* _Task instructions_
For each line below that contains the word "team", return that line.

──────

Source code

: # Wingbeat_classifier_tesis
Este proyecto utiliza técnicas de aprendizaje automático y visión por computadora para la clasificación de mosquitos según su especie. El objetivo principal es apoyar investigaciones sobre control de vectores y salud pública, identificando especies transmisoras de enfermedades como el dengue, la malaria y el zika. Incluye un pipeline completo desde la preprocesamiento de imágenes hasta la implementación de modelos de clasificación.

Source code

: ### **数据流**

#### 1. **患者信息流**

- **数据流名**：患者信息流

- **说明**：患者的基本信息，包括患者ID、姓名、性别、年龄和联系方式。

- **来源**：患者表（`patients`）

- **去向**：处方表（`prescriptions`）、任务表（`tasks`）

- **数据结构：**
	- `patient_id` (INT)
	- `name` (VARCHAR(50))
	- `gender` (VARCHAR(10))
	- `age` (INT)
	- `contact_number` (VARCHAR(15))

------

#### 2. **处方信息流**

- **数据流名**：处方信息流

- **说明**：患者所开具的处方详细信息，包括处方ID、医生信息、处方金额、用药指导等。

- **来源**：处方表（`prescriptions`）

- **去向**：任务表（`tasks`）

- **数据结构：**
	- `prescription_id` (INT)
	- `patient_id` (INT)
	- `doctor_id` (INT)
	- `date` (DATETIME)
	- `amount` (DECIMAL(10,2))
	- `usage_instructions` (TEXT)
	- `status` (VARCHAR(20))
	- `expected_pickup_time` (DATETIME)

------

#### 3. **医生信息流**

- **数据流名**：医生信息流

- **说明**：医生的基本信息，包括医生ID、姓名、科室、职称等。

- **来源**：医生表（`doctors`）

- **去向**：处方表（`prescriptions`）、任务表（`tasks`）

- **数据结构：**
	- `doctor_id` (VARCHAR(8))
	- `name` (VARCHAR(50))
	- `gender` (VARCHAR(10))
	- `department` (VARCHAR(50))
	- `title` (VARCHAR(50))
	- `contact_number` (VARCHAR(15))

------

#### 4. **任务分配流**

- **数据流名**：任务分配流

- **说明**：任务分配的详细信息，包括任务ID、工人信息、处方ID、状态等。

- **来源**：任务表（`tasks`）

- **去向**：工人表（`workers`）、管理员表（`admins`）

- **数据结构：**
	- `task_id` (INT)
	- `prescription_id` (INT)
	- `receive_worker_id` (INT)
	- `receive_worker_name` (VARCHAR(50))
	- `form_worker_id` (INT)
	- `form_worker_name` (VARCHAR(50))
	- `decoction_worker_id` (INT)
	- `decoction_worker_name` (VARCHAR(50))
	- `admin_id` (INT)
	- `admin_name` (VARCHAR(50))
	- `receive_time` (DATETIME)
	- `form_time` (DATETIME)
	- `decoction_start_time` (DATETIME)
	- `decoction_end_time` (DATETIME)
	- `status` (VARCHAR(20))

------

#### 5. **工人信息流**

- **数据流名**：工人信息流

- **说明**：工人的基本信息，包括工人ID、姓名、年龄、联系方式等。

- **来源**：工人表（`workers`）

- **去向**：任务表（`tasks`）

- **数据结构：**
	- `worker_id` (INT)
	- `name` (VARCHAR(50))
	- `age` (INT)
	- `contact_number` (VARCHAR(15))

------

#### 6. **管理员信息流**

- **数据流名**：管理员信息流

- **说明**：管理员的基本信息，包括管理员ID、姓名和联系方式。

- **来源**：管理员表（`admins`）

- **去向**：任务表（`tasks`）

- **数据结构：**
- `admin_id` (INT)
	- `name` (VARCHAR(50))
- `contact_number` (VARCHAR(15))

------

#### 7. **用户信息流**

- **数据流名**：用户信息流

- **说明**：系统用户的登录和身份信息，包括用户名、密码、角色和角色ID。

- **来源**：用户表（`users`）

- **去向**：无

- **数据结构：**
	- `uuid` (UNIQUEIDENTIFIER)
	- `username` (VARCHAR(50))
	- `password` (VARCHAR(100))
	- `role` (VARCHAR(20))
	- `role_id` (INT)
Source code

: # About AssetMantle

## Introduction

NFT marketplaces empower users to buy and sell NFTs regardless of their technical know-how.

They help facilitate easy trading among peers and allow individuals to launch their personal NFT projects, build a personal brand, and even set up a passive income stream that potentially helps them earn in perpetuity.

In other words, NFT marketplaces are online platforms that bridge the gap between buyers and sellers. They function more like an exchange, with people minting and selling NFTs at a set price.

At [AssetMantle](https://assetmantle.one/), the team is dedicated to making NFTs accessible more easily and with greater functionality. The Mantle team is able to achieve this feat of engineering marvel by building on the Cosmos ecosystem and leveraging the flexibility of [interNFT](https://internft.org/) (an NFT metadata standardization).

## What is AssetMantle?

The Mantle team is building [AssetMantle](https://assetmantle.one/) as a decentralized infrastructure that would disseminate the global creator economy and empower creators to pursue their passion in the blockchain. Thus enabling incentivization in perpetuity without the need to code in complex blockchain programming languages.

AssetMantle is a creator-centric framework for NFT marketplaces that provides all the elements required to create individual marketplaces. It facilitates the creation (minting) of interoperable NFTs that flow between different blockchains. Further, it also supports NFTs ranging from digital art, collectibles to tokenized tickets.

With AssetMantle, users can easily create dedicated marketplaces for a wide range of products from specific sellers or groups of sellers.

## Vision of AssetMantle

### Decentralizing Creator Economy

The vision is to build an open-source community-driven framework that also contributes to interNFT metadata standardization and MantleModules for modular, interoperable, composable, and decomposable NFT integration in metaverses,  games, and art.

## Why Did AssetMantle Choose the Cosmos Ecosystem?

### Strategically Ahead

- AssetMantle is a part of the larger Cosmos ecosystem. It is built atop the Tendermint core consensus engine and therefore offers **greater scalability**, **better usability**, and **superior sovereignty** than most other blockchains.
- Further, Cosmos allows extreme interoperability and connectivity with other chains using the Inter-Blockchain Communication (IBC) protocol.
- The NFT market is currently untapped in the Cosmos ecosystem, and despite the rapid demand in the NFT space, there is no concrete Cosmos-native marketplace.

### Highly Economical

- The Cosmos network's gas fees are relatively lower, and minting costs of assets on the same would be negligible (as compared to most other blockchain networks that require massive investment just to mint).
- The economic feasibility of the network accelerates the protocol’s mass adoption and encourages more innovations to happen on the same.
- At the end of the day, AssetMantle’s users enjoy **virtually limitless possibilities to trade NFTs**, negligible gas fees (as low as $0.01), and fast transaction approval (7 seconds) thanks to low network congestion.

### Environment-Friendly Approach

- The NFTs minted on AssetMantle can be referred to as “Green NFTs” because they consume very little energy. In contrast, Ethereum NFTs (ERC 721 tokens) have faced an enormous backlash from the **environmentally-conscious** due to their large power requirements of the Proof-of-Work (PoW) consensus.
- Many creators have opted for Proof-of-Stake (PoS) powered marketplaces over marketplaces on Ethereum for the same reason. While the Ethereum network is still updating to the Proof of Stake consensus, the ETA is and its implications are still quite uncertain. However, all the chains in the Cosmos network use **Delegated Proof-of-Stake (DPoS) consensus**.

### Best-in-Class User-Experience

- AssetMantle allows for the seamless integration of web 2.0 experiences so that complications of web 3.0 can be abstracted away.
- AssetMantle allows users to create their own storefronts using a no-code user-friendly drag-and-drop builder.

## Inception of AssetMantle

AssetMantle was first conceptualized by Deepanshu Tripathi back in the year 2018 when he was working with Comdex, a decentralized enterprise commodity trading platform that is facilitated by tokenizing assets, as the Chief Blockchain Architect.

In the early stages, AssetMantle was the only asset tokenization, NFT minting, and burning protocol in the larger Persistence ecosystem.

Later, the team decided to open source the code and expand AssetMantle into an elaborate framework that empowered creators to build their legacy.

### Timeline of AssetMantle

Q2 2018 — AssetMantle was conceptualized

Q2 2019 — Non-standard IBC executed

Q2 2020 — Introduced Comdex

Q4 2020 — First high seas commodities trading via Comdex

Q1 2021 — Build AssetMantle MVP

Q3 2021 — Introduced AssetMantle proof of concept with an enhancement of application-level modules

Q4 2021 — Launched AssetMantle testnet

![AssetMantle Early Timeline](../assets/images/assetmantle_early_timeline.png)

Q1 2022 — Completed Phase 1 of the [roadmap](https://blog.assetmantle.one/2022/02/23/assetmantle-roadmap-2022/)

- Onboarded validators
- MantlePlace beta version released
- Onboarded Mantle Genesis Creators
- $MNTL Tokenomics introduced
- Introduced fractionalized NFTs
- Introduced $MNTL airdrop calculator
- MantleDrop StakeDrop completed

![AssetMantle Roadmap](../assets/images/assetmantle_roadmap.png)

──────

* _Exercise answer_
At [AssetMantle](https://assetmantle.one/), the team is dedicated to making NFTs accessible more easily and with greater functionality. The Mantle team is able to achieve this feat of engineering marvel by building on the Cosmos ecosystem and leveraging the flexibility of [interNFT](https://internft.org/) (an NFT metadata standardization).
The Mantle team is building [AssetMantle](https://assetmantle.one/) as a decentralized infrastructure that would disseminate the global creator economy and empower creators to pursue their passion in the blockchain. Thus enabling incentivization in perpetuity without the need to code in complex blockchain programming languages.
Later, the team decided to open source the code and expand AssetMantle into an elaborate framework that empowered creators to build their legacy.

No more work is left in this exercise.